The Toyota Landcruiser has long been the go to vehicle for those looking to tow, go off-road or simply have a chunk of metal bigger than anyone else in the burbs. Its latest update brings a new, almost American front end, but in general more of the same. Chris Bowen takes a quick look at this Aussie hit.
Engine / Transmission: 4.5 litre twin-turbo V8 Diesel. 6-speed automatic.
Vital Stats: 200kW / 650Nm
Toyota Claimed Fuel Economy: 9.5L / 100km
Price: From $88,460
Wow Factor: The V8 diesel up front is simply a cracker, it sounds good too, moving this huge beast with effortless, relentless ease. It’s also efficient and when combined with a 138-litre fuel tank it’s a long time between drinks. The Landcruiser sits eight, easily and comfortably and despite its old world interior overall this is a very refined, smooth riding beast.

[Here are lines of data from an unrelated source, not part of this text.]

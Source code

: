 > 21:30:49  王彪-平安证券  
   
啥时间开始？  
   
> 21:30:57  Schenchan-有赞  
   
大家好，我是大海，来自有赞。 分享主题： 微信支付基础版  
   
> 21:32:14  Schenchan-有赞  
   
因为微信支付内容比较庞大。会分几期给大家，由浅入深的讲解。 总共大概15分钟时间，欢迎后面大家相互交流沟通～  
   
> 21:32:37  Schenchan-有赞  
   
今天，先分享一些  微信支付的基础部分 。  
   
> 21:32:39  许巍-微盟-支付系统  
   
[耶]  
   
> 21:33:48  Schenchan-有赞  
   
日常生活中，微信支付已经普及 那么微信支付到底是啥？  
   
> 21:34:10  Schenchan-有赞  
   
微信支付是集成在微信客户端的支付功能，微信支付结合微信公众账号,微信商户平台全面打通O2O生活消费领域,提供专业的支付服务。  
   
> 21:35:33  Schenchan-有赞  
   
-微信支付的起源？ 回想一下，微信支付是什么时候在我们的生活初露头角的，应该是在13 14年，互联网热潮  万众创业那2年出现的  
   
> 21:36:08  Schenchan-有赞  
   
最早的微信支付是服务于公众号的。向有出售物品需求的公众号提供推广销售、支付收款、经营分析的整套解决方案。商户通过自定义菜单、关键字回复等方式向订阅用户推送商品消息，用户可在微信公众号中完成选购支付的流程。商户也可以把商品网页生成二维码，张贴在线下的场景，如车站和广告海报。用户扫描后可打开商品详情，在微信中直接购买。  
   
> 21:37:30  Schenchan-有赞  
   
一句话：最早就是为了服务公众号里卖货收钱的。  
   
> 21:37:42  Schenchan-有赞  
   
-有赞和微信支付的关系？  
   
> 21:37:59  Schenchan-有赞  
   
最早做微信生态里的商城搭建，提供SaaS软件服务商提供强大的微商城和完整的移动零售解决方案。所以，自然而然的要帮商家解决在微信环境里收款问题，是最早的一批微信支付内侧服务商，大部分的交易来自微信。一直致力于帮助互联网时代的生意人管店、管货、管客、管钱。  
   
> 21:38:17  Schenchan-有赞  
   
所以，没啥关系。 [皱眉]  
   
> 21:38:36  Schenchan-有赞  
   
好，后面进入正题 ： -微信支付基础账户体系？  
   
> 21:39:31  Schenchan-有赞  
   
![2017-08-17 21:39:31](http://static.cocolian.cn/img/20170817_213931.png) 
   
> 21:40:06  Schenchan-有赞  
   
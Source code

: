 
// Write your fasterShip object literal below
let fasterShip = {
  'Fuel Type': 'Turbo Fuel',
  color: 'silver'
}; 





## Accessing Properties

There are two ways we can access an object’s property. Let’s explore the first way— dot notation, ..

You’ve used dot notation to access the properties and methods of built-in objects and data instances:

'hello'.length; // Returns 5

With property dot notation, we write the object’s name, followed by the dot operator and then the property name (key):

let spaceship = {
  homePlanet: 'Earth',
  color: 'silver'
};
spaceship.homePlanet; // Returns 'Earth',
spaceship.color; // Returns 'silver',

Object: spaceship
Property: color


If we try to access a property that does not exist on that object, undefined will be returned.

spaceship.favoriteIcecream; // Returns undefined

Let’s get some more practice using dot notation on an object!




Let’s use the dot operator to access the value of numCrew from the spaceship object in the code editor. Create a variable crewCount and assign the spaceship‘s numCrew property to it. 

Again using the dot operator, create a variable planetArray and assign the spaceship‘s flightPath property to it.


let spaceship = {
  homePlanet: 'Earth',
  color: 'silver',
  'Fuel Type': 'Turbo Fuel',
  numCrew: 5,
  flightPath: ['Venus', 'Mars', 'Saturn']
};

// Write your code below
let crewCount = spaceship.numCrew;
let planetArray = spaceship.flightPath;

Most Impressive: It has the ability to waft along over every surface with a remarkable ease. This is partly why so many are simply used as family mobiles. Considering its mass, the as tested GXL model is an easy drive in most situations. Sure physics dictate some care needs to be taken in tight carparks or along a twisty piece of road but in general it’s a cinch to drive.
Least Impressive: For the coin you’d hardly expect to see a steering wheel with not one button on it, but you do. Along with any number of other shortcomings not befitting the price tag. Toyota has long struggled with infotainment systems with only the very latest models such as the Corolla, Hilux and Fortunner finally addressing this issue. It’s pretty disappointing to see an aftermarket, low resolution and poorly lit unit in what is a 90k car after on roads.

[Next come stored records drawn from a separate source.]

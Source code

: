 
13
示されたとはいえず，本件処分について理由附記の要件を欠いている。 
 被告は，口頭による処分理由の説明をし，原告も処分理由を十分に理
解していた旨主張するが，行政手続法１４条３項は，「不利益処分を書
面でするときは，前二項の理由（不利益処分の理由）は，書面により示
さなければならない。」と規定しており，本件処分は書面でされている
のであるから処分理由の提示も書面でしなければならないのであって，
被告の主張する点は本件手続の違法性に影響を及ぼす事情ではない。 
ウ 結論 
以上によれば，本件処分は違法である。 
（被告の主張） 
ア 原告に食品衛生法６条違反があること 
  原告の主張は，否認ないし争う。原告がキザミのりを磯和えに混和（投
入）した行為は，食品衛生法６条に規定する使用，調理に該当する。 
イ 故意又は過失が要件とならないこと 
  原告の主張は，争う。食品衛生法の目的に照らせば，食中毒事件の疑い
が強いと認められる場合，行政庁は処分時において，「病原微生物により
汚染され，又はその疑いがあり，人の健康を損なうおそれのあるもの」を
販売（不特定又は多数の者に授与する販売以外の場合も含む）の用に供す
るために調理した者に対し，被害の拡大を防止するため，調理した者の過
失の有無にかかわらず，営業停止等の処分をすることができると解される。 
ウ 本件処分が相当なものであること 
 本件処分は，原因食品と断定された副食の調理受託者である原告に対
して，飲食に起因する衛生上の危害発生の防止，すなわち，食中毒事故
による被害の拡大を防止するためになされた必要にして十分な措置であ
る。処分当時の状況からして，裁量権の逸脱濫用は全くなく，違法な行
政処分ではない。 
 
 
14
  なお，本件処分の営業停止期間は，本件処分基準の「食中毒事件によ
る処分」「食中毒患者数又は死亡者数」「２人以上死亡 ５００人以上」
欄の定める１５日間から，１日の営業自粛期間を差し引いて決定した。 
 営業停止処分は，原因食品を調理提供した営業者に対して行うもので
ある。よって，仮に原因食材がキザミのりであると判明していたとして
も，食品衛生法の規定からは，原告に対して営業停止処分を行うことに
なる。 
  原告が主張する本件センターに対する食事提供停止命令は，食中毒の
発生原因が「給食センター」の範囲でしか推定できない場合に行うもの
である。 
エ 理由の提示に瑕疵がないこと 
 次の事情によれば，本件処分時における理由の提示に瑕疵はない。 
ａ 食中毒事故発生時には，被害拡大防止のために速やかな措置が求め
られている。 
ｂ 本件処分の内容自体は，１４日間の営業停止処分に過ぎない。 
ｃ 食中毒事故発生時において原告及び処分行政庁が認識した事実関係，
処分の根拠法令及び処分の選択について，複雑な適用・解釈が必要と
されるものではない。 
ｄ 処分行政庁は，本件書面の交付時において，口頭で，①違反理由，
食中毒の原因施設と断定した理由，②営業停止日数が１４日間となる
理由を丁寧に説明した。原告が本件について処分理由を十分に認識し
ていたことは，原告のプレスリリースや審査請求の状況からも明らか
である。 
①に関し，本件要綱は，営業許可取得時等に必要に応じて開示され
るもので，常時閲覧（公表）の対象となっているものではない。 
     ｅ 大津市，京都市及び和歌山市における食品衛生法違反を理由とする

The interior is very basic still, the fabric seats a drab and most of the interior materials are from another decade. But as with all Toyotas it’s still well put together and unlikely to crumble apart for many a year.

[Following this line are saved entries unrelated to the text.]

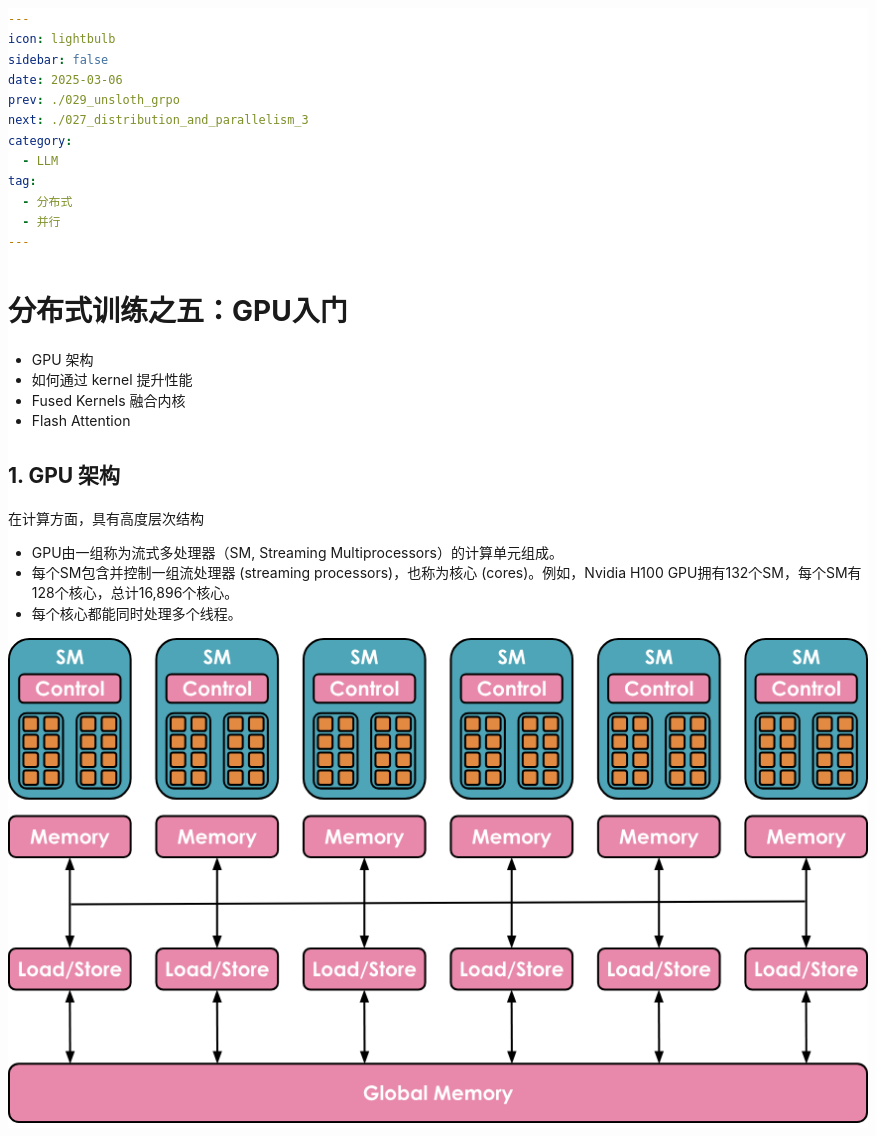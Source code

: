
```yaml
---
icon: lightbulb
sidebar: false
date: 2025-03-06
prev: ./029_unsloth_grpo
next: ./027_distribution_and_parallelism_3
category:
  - LLM
tag:
  - 分布式
  - 并行
---
```

# 分布式训练之五：GPU入门 
- GPU 架构
- 如何通过 kernel 提升性能
- Fused Kernels 融合内核
- Flash Attention


## 1. GPU 架构
在计算方面，具有高度层次结构
- GPU由一组称为流式多处理器（SM, Streaming Multiprocessors）的计算单元组成。
- 每个SM包含并控制一组流处理器 (streaming processors)，也称为核心 (cores)。例如，Nvidia H100 GPU拥有132个SM，每个SM有128个核心，总计16,896个核心。
- 每个核心都能同时处理多个线程。

![](../../../assets/028_gpu_architecture.png)
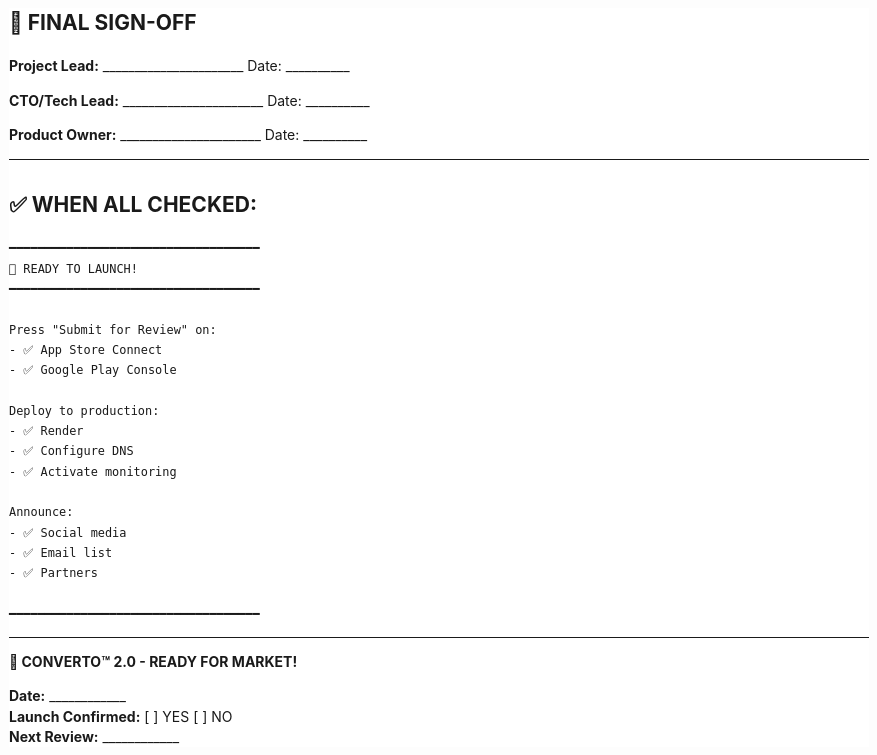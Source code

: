 ## 📝 **FINAL SIGN-OFF**

**Project Lead:** ______________________ Date: __________

**CTO/Tech Lead:** ______________________ Date: __________

**Product Owner:** ______________________ Date: __________

---

## ✅ **WHEN ALL CHECKED:**

```
━━━━━━━━━━━━━━━━━━━━━━━━━━━━━━━━━━━
🚀 READY TO LAUNCH!
━━━━━━━━━━━━━━━━━━━━━━━━━━━━━━━━━━━

Press "Submit for Review" on:
- ✅ App Store Connect
- ✅ Google Play Console

Deploy to production:
- ✅ Render
- ✅ Configure DNS
- ✅ Activate monitoring

Announce:
- ✅ Social media
- ✅ Email list
- ✅ Partners

━━━━━━━━━━━━━━━━━━━━━━━━━━━━━━━━━━━
```

---

**🎊 CONVERTO™ 2.0 - READY FOR MARKET!**

**Date:** ____________  
**Launch Confirmed:** [ ] YES [ ] NO  
**Next Review:** ____________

The Sweeping Statement: Despite the lack of prestige the Toyota Lancrusier is still somewhat of a status symbol. It sits comfortably aside Range Rovers and Mercedes-Benz equivalents in the more affluent areas but remains probably the most capable off-road vehicle for Australian conditions. It’s an enigma and despite its numerous dated elements I kind of like it. I award the Toyota Landcrusier GXL the EFTM Credit Rubber Stamp.